Montréal est une ville charmante. Une ville-coeur, une ville bien-aimée.
On la quitte à regret on y revient avec plaisir. On l'aime pour ses
habitants, pour son rythme et pour son site plus que pour son urbanisme
et ses monuments. Montréal n'est pas encore une ville de beauté.
Rome ne s'est pas bâtie en un jour, mais il faut bien un beau jour
commencer à bâtir pour l'histoire.
Montréal doit commencer à se faire une beauté. Il faut
commencer à penser la ville de demain. Je ne verrai pas cette ville,
mais je voudrais en rêver. Montréal doit penser au delà
de l'utilitaire et planifier son développement en fonction de la
beauté. Ne plus concevoir ses édifices publics comme si chaque
lot était isolé dans l'espace, mais en voir l'ensemble, avec
des perspectives, des esplanades... ce qui ne coûte pas plus cher.

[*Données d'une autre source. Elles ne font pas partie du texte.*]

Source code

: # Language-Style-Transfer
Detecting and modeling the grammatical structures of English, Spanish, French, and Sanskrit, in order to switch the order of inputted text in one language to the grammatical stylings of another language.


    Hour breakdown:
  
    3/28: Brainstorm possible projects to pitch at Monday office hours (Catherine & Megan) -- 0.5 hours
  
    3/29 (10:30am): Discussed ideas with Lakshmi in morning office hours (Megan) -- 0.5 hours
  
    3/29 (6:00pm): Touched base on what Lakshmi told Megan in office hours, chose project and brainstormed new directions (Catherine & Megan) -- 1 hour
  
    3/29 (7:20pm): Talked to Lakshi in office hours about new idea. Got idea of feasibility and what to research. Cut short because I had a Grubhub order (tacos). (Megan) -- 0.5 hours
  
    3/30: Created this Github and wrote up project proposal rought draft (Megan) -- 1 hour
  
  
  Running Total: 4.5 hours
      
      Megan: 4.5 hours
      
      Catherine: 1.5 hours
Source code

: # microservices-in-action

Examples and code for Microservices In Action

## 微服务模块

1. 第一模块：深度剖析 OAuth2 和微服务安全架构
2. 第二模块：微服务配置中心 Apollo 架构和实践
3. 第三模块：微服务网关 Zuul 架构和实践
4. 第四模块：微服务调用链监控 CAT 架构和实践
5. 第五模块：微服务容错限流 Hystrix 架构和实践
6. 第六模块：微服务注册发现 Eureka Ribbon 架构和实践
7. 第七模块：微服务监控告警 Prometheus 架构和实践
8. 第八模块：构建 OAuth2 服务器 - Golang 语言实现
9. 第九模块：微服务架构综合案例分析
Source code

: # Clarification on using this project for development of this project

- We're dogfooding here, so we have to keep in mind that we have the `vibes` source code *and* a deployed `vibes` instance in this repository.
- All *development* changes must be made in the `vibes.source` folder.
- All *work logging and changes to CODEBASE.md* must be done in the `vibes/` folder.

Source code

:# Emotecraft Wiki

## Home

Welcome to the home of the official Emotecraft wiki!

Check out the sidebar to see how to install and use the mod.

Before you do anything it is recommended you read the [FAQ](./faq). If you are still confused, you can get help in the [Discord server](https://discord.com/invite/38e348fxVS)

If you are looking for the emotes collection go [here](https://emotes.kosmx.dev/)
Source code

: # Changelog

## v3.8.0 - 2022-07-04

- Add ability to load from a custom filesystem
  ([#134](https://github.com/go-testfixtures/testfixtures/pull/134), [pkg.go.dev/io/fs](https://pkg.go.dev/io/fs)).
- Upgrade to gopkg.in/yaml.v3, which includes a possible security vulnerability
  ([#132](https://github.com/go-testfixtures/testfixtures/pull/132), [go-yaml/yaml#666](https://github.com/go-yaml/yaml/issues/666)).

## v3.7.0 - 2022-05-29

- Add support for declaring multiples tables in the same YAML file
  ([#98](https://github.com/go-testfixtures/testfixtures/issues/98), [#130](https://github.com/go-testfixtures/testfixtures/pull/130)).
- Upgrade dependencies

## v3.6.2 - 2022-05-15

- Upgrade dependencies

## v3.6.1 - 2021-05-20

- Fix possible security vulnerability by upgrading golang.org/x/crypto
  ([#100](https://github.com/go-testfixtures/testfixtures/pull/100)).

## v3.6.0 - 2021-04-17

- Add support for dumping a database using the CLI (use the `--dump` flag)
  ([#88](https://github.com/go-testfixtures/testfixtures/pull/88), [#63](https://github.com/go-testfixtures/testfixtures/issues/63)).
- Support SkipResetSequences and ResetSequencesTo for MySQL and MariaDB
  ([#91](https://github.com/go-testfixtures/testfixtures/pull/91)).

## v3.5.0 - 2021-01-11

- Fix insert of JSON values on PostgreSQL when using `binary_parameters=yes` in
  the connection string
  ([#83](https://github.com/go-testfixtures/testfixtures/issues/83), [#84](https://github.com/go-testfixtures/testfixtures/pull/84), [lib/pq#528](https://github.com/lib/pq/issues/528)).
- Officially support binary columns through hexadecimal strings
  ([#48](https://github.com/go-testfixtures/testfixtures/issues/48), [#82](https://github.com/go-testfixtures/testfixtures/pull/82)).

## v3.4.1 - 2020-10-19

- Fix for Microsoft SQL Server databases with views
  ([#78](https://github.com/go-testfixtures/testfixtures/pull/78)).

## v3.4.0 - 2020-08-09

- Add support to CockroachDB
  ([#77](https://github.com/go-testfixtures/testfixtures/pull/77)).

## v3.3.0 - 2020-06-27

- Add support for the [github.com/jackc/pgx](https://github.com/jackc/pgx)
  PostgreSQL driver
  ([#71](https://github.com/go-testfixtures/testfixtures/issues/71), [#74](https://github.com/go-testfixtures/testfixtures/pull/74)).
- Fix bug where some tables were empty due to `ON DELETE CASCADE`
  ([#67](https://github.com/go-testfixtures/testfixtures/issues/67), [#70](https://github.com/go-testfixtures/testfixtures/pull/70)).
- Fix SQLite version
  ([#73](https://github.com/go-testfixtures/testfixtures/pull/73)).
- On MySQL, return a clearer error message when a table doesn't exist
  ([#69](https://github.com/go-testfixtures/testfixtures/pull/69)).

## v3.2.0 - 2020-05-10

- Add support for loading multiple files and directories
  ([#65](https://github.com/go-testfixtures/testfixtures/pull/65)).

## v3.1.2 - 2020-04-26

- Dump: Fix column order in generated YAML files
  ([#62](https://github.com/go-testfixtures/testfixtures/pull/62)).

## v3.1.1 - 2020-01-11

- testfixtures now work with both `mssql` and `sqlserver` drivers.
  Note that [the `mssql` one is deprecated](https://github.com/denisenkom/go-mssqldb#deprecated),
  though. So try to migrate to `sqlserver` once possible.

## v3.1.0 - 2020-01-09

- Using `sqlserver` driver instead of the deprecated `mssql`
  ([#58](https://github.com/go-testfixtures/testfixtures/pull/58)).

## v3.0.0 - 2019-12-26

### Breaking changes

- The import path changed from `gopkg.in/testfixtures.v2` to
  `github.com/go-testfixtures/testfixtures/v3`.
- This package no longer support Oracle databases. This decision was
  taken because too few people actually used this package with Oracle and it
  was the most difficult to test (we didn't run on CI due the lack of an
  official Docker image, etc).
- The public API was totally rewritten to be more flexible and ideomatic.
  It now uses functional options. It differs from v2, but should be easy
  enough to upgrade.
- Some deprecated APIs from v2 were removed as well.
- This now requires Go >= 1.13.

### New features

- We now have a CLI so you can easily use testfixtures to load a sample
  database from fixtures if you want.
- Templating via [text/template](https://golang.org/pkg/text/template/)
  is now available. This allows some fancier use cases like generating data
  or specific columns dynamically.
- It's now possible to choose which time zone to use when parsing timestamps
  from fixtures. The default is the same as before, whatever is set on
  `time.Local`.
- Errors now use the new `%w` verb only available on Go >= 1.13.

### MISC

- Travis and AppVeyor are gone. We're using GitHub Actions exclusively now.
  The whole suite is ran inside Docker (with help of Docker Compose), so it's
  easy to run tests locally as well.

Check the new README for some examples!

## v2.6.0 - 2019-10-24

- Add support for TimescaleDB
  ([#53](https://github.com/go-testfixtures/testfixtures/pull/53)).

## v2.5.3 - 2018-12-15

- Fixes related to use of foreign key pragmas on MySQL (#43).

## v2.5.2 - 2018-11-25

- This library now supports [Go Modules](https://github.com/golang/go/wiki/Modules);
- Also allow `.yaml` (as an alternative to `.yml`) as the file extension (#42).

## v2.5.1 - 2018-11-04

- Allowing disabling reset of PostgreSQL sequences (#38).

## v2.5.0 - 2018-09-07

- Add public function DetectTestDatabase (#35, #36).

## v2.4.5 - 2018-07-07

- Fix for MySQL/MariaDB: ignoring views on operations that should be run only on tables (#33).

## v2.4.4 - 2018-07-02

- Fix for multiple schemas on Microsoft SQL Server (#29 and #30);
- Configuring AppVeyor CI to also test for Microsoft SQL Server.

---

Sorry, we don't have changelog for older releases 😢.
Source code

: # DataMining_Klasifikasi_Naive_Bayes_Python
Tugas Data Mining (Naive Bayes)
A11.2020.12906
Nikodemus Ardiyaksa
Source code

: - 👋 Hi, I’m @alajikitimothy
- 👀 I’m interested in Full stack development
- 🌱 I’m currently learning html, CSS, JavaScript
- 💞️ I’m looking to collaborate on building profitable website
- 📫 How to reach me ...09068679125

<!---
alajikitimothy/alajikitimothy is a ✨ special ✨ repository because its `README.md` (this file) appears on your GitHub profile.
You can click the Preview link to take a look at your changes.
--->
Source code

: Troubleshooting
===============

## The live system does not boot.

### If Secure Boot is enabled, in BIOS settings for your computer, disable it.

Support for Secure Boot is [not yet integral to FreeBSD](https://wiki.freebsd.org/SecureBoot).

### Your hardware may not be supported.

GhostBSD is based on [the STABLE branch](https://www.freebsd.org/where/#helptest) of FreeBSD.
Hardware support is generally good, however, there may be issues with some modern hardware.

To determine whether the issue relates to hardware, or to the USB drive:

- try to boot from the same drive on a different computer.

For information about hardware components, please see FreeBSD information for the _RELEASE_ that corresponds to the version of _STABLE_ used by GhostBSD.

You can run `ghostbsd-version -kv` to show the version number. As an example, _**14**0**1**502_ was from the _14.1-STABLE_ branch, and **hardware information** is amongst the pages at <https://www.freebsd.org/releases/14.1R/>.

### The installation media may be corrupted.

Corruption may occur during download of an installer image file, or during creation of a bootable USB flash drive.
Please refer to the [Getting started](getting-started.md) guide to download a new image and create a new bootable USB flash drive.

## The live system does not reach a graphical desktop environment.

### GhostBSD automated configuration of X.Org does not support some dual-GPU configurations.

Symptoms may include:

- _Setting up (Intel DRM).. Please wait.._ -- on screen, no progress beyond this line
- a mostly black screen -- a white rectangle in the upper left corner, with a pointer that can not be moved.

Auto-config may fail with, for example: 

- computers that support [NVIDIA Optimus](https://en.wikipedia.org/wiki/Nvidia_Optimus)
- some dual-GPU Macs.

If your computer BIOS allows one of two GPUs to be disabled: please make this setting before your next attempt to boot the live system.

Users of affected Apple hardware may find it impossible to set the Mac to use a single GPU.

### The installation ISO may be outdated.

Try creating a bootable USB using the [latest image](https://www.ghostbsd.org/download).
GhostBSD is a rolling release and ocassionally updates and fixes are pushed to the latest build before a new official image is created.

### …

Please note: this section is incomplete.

Pour planifier un développement esthétique de Montréal,
il faut, dans une première étape, identifier ce qui ne doit
PAS changer. Il est exaspérant que chaque nouveau projet de construction
à Montréal donne lieu à une levée de boucliers
pour défendre un patrimoine caché dont personne, la veille,
ne semblait vouloir reconnaître l'existence. Nous perdons un temps
précieux à réagir contre le développement
de nouveaux projets, au lieu d'agir pour la protection de ce qui
a valeur historique.
Montréal, en collaboration avec les autorités québécoises
compétentes et les autres intervenants intéressés,
définira ce qui a valeur historique sur son territoire et mettra
ce patrimoine à l'abri. Simultanément, tout ce qui ne sera
pas ainsi classé "à préserver" devra pouvoir
être modifié ou rasé sans tracasseries administratives.
Ceci fait, la deuxième étape exige un choix. On peut attendre
que les siècles donnent à Montréal un visage plus typé;
on peut, comme Haussmann pour Paris, refaire en quelques années,
en y mettant le prix, une ville merveilleuse; ou on peut choisir le vrai
"façadisme" et donner à peu de frais un coup de
pouce à l'histoire. Le vrai façadisme, ce n'est pas de garder
debout un vieux mur pour compliquer la vie des architectes; c'est de déterminer
jusqu'au détail les façades d'un ensemble architectural afin
que cet ensemble soit BEAU. C'est ainsi qu'on a fait la Place Vendôme.
Montréal désignera une rue dont les propriétaires
riverains seront d'accord et lancera un concours ouvert à tous les
architectes pour en planifier à long terme la façade.
Les projets seront soumis au public, lequel indiquera le visage qu'il
veut donner à cette rue de Montréal. Le projet choisi deviendra
la norme de façade à laquelle devront se conformer toutes
les futures constructions sur cette rue, le promoteur demeurant libre d'utiliser
comme il l'entend l'espace derrière cette façade. Le prix
de l'architecte consistera des honoraires professionnels pré-établis
que devront lui verser les promoteurs, au moment où les édifices
seront construits.
Faire une beauté à Ste-Catherine, de Guy à Berri, serait
un excellent choix; si les riverains de Ste-Catherine ne veulent pas du
projet, toutefois, il sera fait ailleurs: il ne s'agit pas d'imposer quoi
que ce soit. Si l'initiative est un succès - se traduisant non seulement
par un avantage esthétique mais par une hausse de la valeur des terrains
et des propriétés attenantes - elle sera reprise ailleurs.
On peut ainsi aider à un développement harmonieux de Montréal,
en planifiant pour l'avenir certaines rues. Cette approche, toutefois, ne
sera pas généralisée; car s'il peut-être avantageux
de fixer pour l'avenir le caractère d'une rue, qui devient ainsi
la vitrine d'une époque, il ne serait pas souhaitable de décider
que toute une métropole sera astreinte à perpétuer
le style des années "90... dont rien ne nous dit qu'on ne fera
pas un jour beaucoup mieux. Agissons avec modération, mais posons
un geste pour affirmer que Montréal veut devenir une ville de beauté.